Tuesday, June 16, 2009

How Can I Figure What My Auto Payments Will Be at a Certain Percentage?

The amount of your monthly auto loan payment depends on two major factors: the interest rate and the length of the car loan. The interest rate is based on prevailing market conditions and your credit history. The length of the car loan is generally anywhere from three years to seven years. Shorter loans have higher monthly payments but less total interest, while longer loans have lower monthly payments but cause you to pay more interest. Once you select your ideal loan term, you can calculate what your auto loan payment will be at a specific percentage interest.

Instructions

    1

    Divide the interest rate percentage by 100 to convert it to decimal form. For example, 8 percent becomes 0.08.

    2

    Divide the interest rate decimal by 12 to calculate the monthly interest rate. In this case, 0.08/12 is 0.0067.

    3

    Add 1 to the monthly interest rate. In the example, you now have 1.0067.

    4

    Raise this to the negative power of the number of monthly payments in your term. For example, with a four-year auto loan, you have 48 monthly payments.
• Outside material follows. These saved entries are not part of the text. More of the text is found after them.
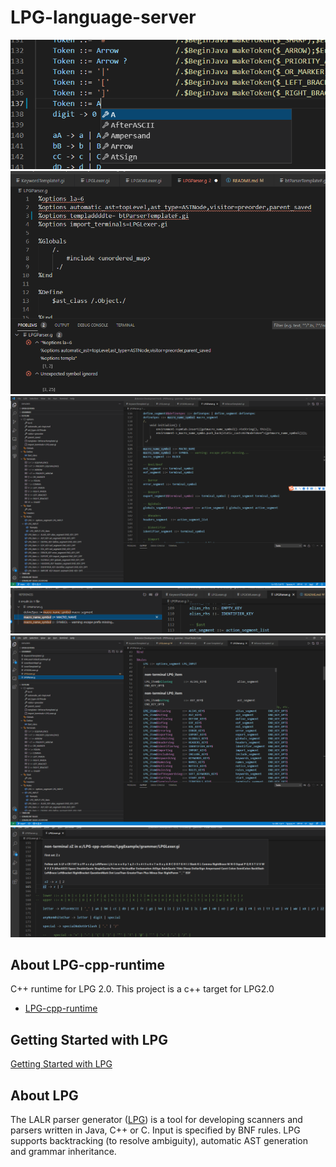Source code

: # LPG-language-server
![avatar](doc/img/completion.png)
![avatar](doc/img/dianosic.png)
![avatar](doc/img/outline.png)
![avatar](doc/img/refenrence.png)
![avatar](doc/img/hover.png)
![avatar](doc/img/follow_first_set.png)
## About LPG-cpp-runtime
C++ runtime for LPG 2.0. This project is a c++ target for LPG2.0
* [LPG-cpp-runtime](https://github.com/kuafuwang/LPG-cpp-runtime)

## Getting Started with LPG

[Getting Started with LPG]( https://github.com/kuafuwang/LPG2/tree/main/lpg-generator-templates-2.1.00/docs )


## About LPG
The LALR parser generator ([LPG]( https://sourceforge.net/projects/lpg )) is a tool for developing scanners and parsers written in Java, C++ or C. Input is specified by BNF rules. LPG supports backtracking (to resolve ambiguity), automatic AST generation and grammar inheritance.
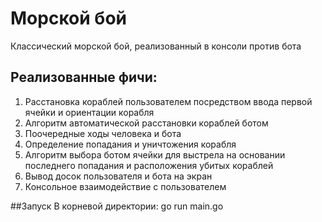 # Морской бой

Классический морской бой, реализованный в консоли против бота

## Реализованные фичи:
1. Расстановка кораблей пользователем посредством ввода первой ячейки и ориентации корабля
2. Алгоритм автоматической расстановки кораблей ботом
3. Поочередные ходы человека и бота
4. Определение попадания и уничтожения корабля
5. Алгоритм выбора ботом ячейки для выстрела на основании последнего попадания и расположения убитых кораблей
6. Вывод досок пользователя и бота на экран
7. Консольное взаимодействие с пользователем

##Запуск
В корневой директории: go run main.go
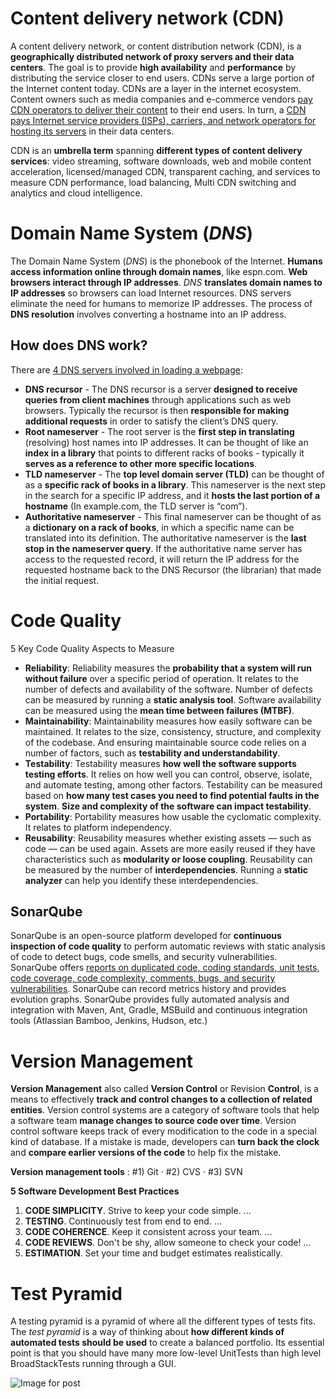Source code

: # Content delivery network (CDN)

A content delivery network, or content distribution network (CDN), is a **geographically distributed network of proxy servers and their data centers**. The goal is to provide **high availability** and **performance** by distributing the service closer to end users. CDNs serve a large portion of the Internet content today. CDNs are a layer in the internet ecosystem. Content owners such as media companies and e-commerce vendors <u>pay CDN operators to deliver their content</u> to their end users. In turn, a <u>CDN pays Internet service providers (ISPs), carriers, and network operators for hosting its servers</u> in their data centers.

CDN is an **umbrella term** spanning **different types of content delivery services**: video streaming, software downloads, web and mobile content acceleration, licensed/managed CDN, transparent caching, and services to measure CDN performance, load balancing, Multi CDN switching and analytics and cloud intelligence.

# Domain Name System (*DNS*)

The Domain Name System (*DNS*) is the phonebook of the Internet. **Humans access information online through domain names**, like espn.com. **Web browsers interact through IP addresses**. *DNS* **translates domain names to IP addresses** so browsers can load Internet resources. DNS servers eliminate the need for humans to memorize IP addresses. The process of **DNS resolution** involves converting a hostname into an IP address.

## How does DNS work?

There are <u>4 DNS servers involved in loading a webpage</u>:

- **DNS recursor** - The DNS recursor is a server **designed to receive queries from client machines** through applications such as web browsers. Typically the recursor is then **responsible for making additional requests** in order to satisfy the client’s DNS query.
- **Root nameserver** - The root server is the **first step in translating** (resolving) host names into IP addresses. It can be thought of like an **index in a library** that points to different racks of books - typically it **serves as a reference to other more specific locations**.
- **TLD nameserver** - The **top level domain server (TLD)** can be thought of as a **specific rack of books in a library**. This nameserver is the next step in the search for a specific IP address, and it **hosts the last portion of a hostname** (In example.com, the TLD server is “com”).
- **Authoritative nameserver** - This final nameserver can be thought of as a **dictionary on a rack of books**, in which a specific name can be translated into its definition. The authoritative nameserver is the **last stop in the nameserver query**. If the authoritative name server has access to the requested record, it will return the IP address for the requested hostname back to the DNS Recursor (the librarian) that made the initial request.



# Code Quality

5 Key Code Quality Aspects to Measure

- **Reliability**: Reliability measures the **probability that a system will run without failure** over a specific period of operation. It relates to the number of defects and availability of the software. Number of defects can be measured by running a **static analysis tool**. Software availability can be measured using the **mean time between failures (MTBF)**. 
- **Maintainability**: Maintainability measures how easily software can be maintained. It relates to the size, consistency, structure, and complexity of the codebase. And ensuring maintainable source code relies on a number of factors, such as **testability and understandability**.
- **Testability**: Testability measures **how well the software supports testing efforts**. It relies on how well you can control, observe, isolate, and automate testing, among other factors. Testability can be measured based on **how many test cases you need to find potential faults in the system**. **Size and complexity of the software can impact testability**.
- **Portability**: Portability measures how usable the cyclomatic complexity. It relates to platform independency.
- **Reusability**: Reusability measures whether existing assets — such as code — can be used again. Assets are more easily reused if they have characteristics such as **modularity or loose coupling**. Reusability can be measured by the number of **interdependencies**. Running a **static analyzer** can help you identify these interdependencies.

## SonarQube

SonarQube is an open-source platform developed for **continuous inspection of code quality** to perform automatic reviews with static analysis of code to detect bugs, code smells, and security vulnerabilities. SonarQube offers <u>reports on duplicated code, coding standards, unit tests, code coverage, code complexity, comments, bugs, and security vulnerabilities</u>. SonarQube can record metrics history and provides evolution graphs. SonarQube provides fully automated analysis and integration with Maven, Ant, Gradle, MSBuild and continuous integration tools (Atlassian Bamboo, Jenkins, Hudson, etc.)

# Version Management

**Version Management** also called **Version Control** or Revision **Control**, is a means to effectively **track and control changes to a collection of related entities**. Version control systems are a category of software tools that help a software team **manage changes to source code over time**. Version control software keeps track of every modification to the code in a special kind of database. If a mistake is made, developers can **turn back the clock** and **compare earlier versions of the code** to help fix the mistake.

**Version management tools** : #1) Git · #2) CVS · #3) SVN 





**5 Software Development Best Practices**

1. **CODE SIMPLICITY**. Strive to keep your code simple. ...
2. **TESTING**. Continuously test from end to end. ...
3. **CODE COHERENCE**. Keep it consistent across your team. ...
4. **CODE REVIEWS**. Don't be shy, allow someone to check your code! ...
5. **ESTIMATION**. Set your time and budget estimates realistically.



# Test Pyramid

A testing pyramid is a pyramid of where all the different types of tests fits. The *test pyramid* is a way of thinking about **how different kinds of automated tests should be used** to create a balanced portfolio.  Its essential point is that you should have many more low-level UnitTests than high level BroadStackTests running through a GUI.



![Image for post](https://miro.medium.com/max/1200/1*S-WQ9KwM7kkmwKWy41SPYw.png)



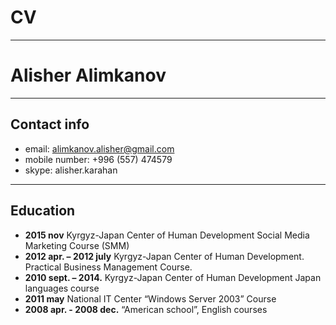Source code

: # CV
***
# Alisher Alimkanov
***
## Contact info
- email: alimkanov.alisher@gmail.com
- mobile number: +996 (557) 474579
- skype: alisher.karahan
***
## Education
- **2015 nov** Kyrgyz-Japan Center of Human Development	Social Media Marketing Course (SMM)
- **2012 apr. – 2012 july** Kyrgyz-Japan Center of Human Development. Practical Business Management Course.
- **2010 sept. – 2014.** Kyrgyz-Japan Center of Human Development Japan languages course
- **2011 may** National IT Center “Windows Server 2003” Course
- **2008 apr. - 2008 dec.** “American school”, English courses
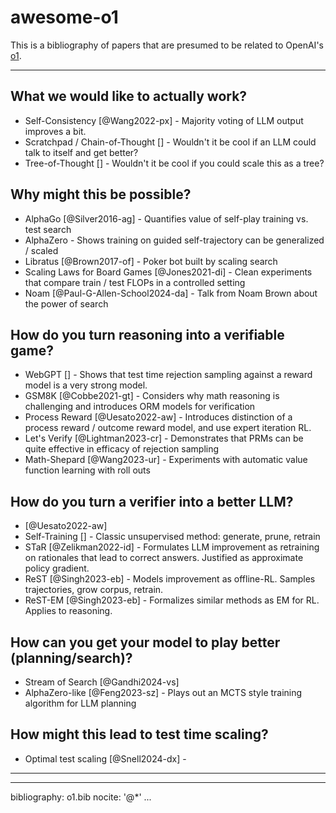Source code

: # awesome-o1

This is a bibliography of papers that are presumed to be related to OpenAI's [o1](https://openai.com/index/learning-to-reason-with-llms/).

---

## What we would like to actually work?

* Self-Consistency [@Wang2022-px] - Majority voting of LLM output improves a bit.
* Scratchpad / Chain-of-Thought [] - Wouldn't it be cool if an LLM could talk to itself and get better?
* Tree-of-Thought [] - Wouldn't it be cool if you could scale this as a tree?

## Why might this be possible?

* AlphaGo [@Silver2016-ag] - Quantifies value of self-play training vs. test search
* AlphaZero - Shows training on guided self-trajectory can be generalized / scaled
* Libratus [@Brown2017-of] - Poker bot built by scaling search
* Scaling Laws for Board Games [@Jones2021-di] - Clean experiments that compare train / test FLOPs in a controlled setting
* Noam [@Paul-G-Allen-School2024-da] - Talk from Noam Brown about the power of search

## How do you turn reasoning into a verifiable game?

* WebGPT [] - Shows that test time rejection sampling against a reward model is a very strong model.
* GSM8K [@Cobbe2021-gt] - Considers why math reasoning is challenging and introduces ORM models for verification
* Process Reward [@Uesato2022-aw] - Introduces distinction of a process reward / outcome reward model, and use expert iteration RL.
* Let's Verify [@Lightman2023-cr] - Demonstrates that PRMs can be quite effective in efficacy of rejection sampling
* Math-Shepard [@Wang2023-ur] - Experiments with automatic value function learning with roll outs

## How do you turn a verifier into a better LLM?

* [@Uesato2022-aw]
* Self-Training [] - Classic unsupervised method: generate, prune, retrain
* STaR [@Zelikman2022-id] - Formulates LLM improvement as retraining on rationales that lead to correct answers. Justified as approximate policy gradient.
* ReST [@Singh2023-eb] - Models improvement as offline-RL. Samples trajectories, grow corpus, retrain.
* ReST-EM [@Singh2023-eb] - Formalizes similar methods as EM for RL. Applies to reasoning.

## How can you get your model to play better (planning/search)?

* Stream of Search [@Gandhi2024-vs]
* AlphaZero-like [@Feng2023-sz]  - Plays out an MCTS style training algorithm for LLM planning

## How might this lead to test time scaling?

* Optimal test scaling [@Snell2024-dx] -




---

---
bibliography: o1.bib
nocite: '@*'
...
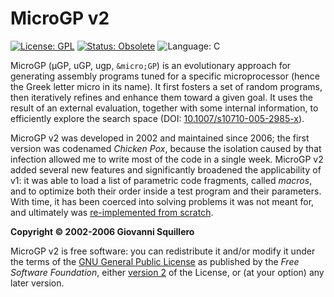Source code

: MicroGP v2
==========

[![License: GPL](https://img.shields.io/badge/license-gpl--2.0-green.svg)](https://opensource.org/licenses/GPL-2.0)
[![Status: Obsolete](https://img.shields.io/badge/status-obsolete-red.svg)](https://github.com/squillero/microgp3)
![Language: C](https://img.shields.io/badge/language-C-blue.svg)

MicroGP (µGP, uGP, ugp, `&micro;GP`) is an evolutionary approach for generating assembly programs tuned for a specific microprocessor (hence the Greek letter micro in its name). It first fosters a set of random programs, then iteratively refines and enhance them toward a given goal. It uses the result of an external evaluation, together with some internal information, to efficiently explore the search space (DOI: [10.1007/s10710-005-2985-x](https://link.springer.com/article/10.1007/s10710-005-2985-x)).

MicroGP v2 was developed in 2002 and maintained since 2006; the first version was codenamed *Chicken Pox*, because the isolation caused by that infection allowed me to write most of the code in a single week. MicroGP v2 added several new features and significantly broadened the applicability of v1: it was able to load a list of parametric code fragments, called *macros*, and to optimize both their order inside a test program and their parameters. With time, it has been coerced into solving problems it was not meant for, and ultimately was [re-implemented from scratch](https://github.com/squillero/microgp3).

**Copyright © 2002-2006 Giovanni Squillero**

MicroGP v2 is free software: you can redistribute it and/or modify it under the terms of the [GNU General Public License](http://www.gnu.org/licenses/) as published by the *Free Software Foundation*, either [version 2](https://opensource.org/licenses/GPL-2.0) of the License, or (at your option) any later version.
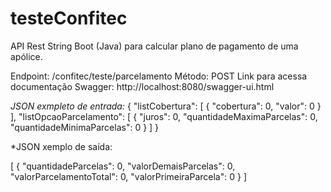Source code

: # testeConfitec

API Rest String Boot (Java) para calcular plano de pagamento de uma apólice.

Endpoint: /confitec/teste/parcelamento
Método: POST
Link para acessa documentação Swagger: http://localhost:8080/swagger-ui.html


*JSON exmpleto de entrada:*
{
  "listCobertura": [
    {
      "cobertura": 0,
      "valor": 0
    }
  ],
  "listOpcaoParcelamento": [
    {
      "juros": 0,
      "quantidadeMaximaParcelas": 0,
      "quantidadeMinimaParcelas": 0
    }
  ]
}

*JSON xemplo de saída:

[
  {
    "quantidadeParcelas": 0,
    "valorDemaisParcelas": 0,
    "valorParcelamentoTotal": 0,
    "valorPrimeiraParcela": 0
  }
]


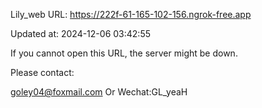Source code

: Lily_web URL: https://222f-61-165-102-156.ngrok-free.app

Updated at: 2024-12-06 03:42:55

If you cannot open this URL, the server might be down.

Please contact: 

goley04@foxmail.com Or Wechat:GL_yeaH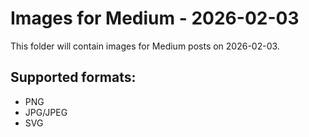 # Images for Medium - 2026-02-03

This folder will contain images for Medium posts on 2026-02-03.

## Supported formats:
- PNG
- JPG/JPEG
- SVG
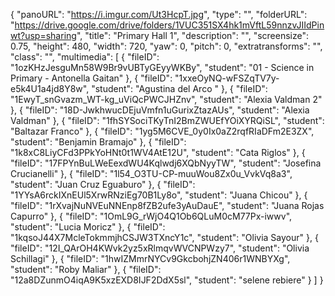 {
      "panoURL": "https://i.imgur.com/Ut3HcpT.jpg",
      "type": "",
      "folderURL": "https://drive.google.com/drive/folders/1VUC351SX4hk1mVftL59nnzvJIIdPinwt?usp=sharing",
      "title": "Primary Hall 1",
      "description": "",
      "screensize": 0.75,
      "height": 480,
      "width": 720,
      "yaw": 0,
      "pitch": 0,
      "extratransforms": "",
      "class": "",
      "multimedia": [
         {
            "fileID": "1ozKHzJesguMn58W9Br9vUBTyGEyyWKBy",
            "student": "01 - Science in Primary - Antonella Gaitan"
         },
         {
            "fileID": "1xxeOyNQ-wFSZqTV7y-e5k4U1a4jd8Y8w",
            "student": "Agustina del Arco "
         },
         {
            "fileID": "1EwyT_snGvazm_WT-kg_uViQcPWCJHZnv",
            "student": "Alexia Valdman 2"
         },
         {
            "fileID": "18D-JwkhwucDEjuVmfn1uGurixZtazAUs",
            "student": "Alexia Valdman"
         },
         {
            "fileID": "1fhSYSociTKyTnI2BmZWUEfYOiXYRQiSL",
            "student": "Baltazar Franco"
         },
         {
            "fileID": "1yg5M6CVE_0y0Ix0aZ2rqfRIaDFm2E3ZX",
            "student": "Benjamin Bramajo"
         },
         {
            "fileID": "1k8xC8LiyCFd3PPkYoHNt0t1WV4AtE12U",
            "student": "Cata Riglos"
         },
         {
            "fileID": "17FPYnBuLWeEexdWU4Kqlwdj6XQbNyyTW",
            "student": "Josefina Crucianelli"
         },
         {
            "fileID": "1l54_O3TU-CP-muuWou8Zx0u_VvkVq8a3",
            "student": "Juan Cruz Eguaburo"
         },
         {
            "fileID": "1YYsA6rckIXnEUl5XrwRNziEg70B1Ly8o",
            "student": "Juana Chicou"
         },
         {
            "fileID": "1rXvajNuNVEuNNEnp8fZB2ufe3yAuDauE",
            "student": "Juana Rojas Capurro"
         },
         {
            "fileID": "1OmL9G_rWjO4Q1Ob6QLuM0cM77Px-iwwv",
            "student": "Lucia Moricz"
         },
         {
            "fileID": "1kqsoJ44X7McleTokmmjhCSJW3TXncY1c",
            "student": "Olivia Sayour"
         },
         {
            "fileID": "12I_QArOH4KWvk2yz5xRlmqvWVCNPWzy7",
            "student": "Olivia Schillagi"
         },
         {
            "fileID": "1hwIZMmrNYCv9GkcbohjZN406r1WNBYXg",
            "student": "Roby Maliar"
         },
         {
            "fileID": "12a8DZunmO4iqA9K5xzEXD8IJF2DdX5sl",
            "student": "selene rebiere"
         }
      ]
   }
Therefore, you would calculate 1.0067^-48, which is 0.726.

    5

    Subtract that answer from 1. For example, 1 minus 0.726 leaves you with 0.274.

    6

    Multiply the monthly interest rate by the amount of the car loan. For example, if you are borrowing $17,000, multiply that by 0.0067 to get $113.90.

    7

    Divide the answer from Step 6 by the answer from Step 5 to calculate the monthly auto payment. In this case, $113.90/0.274 is $415.69.